- [EXERCISE AIM]:
Please output the section of the listing below that opens with the line containing "no reference docx" and closes with the line containing "Body Text, First", exactly and with nothing else.

- [STUDY MATERIAL]:
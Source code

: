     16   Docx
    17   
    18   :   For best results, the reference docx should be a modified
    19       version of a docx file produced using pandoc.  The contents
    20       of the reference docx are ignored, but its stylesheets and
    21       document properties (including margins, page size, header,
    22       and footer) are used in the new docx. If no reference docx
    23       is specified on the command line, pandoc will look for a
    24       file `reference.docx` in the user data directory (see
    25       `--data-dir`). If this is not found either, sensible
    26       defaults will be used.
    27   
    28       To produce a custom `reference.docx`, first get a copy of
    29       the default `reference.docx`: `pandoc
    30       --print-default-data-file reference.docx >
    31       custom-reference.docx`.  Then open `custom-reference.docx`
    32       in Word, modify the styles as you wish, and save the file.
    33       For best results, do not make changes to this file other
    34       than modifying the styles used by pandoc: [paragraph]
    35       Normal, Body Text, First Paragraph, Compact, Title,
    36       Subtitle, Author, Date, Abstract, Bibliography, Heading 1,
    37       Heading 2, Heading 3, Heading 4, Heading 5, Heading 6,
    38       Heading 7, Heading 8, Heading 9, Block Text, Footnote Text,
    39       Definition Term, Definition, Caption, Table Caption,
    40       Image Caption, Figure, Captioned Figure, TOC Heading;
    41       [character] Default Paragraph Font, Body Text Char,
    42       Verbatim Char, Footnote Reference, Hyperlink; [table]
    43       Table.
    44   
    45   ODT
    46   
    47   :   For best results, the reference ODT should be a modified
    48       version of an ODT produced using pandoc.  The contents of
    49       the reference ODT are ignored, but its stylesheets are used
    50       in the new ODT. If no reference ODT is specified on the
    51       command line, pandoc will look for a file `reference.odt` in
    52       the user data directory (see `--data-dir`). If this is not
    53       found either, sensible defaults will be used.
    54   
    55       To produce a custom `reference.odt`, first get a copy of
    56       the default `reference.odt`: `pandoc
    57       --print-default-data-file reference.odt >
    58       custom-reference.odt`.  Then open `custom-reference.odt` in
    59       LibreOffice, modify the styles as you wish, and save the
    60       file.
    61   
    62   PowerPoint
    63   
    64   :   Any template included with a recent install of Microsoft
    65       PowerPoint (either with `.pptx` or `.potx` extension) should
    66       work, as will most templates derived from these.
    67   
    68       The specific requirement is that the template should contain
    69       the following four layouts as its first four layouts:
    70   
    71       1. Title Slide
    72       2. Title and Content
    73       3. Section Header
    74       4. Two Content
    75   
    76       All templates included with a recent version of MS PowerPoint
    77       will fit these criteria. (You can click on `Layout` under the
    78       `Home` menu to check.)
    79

- [EXERCISE OUTPUT]:
    22       and footer) are used in the new docx. If no reference docx
    23       is specified on the command line, pandoc will look for a
    24       file `reference.docx` in the user data directory (see
    25       `--data-dir`). If this is not found either, sensible
    26       defaults will be used.
    27   
    28       To produce a custom `reference.docx`, first get a copy of
    29       the default `reference.docx`: `pandoc
    30       --print-default-data-file reference.docx >
    31       custom-reference.docx`.  Then open `custom-reference.docx`
    32       in Word, modify the styles as you wish, and save the file.
    33       For best results, do not make changes to this file other
    34       than modifying the styles used by pandoc: [paragraph]
    35       Normal, Body Text, First Paragraph, Compact, Title,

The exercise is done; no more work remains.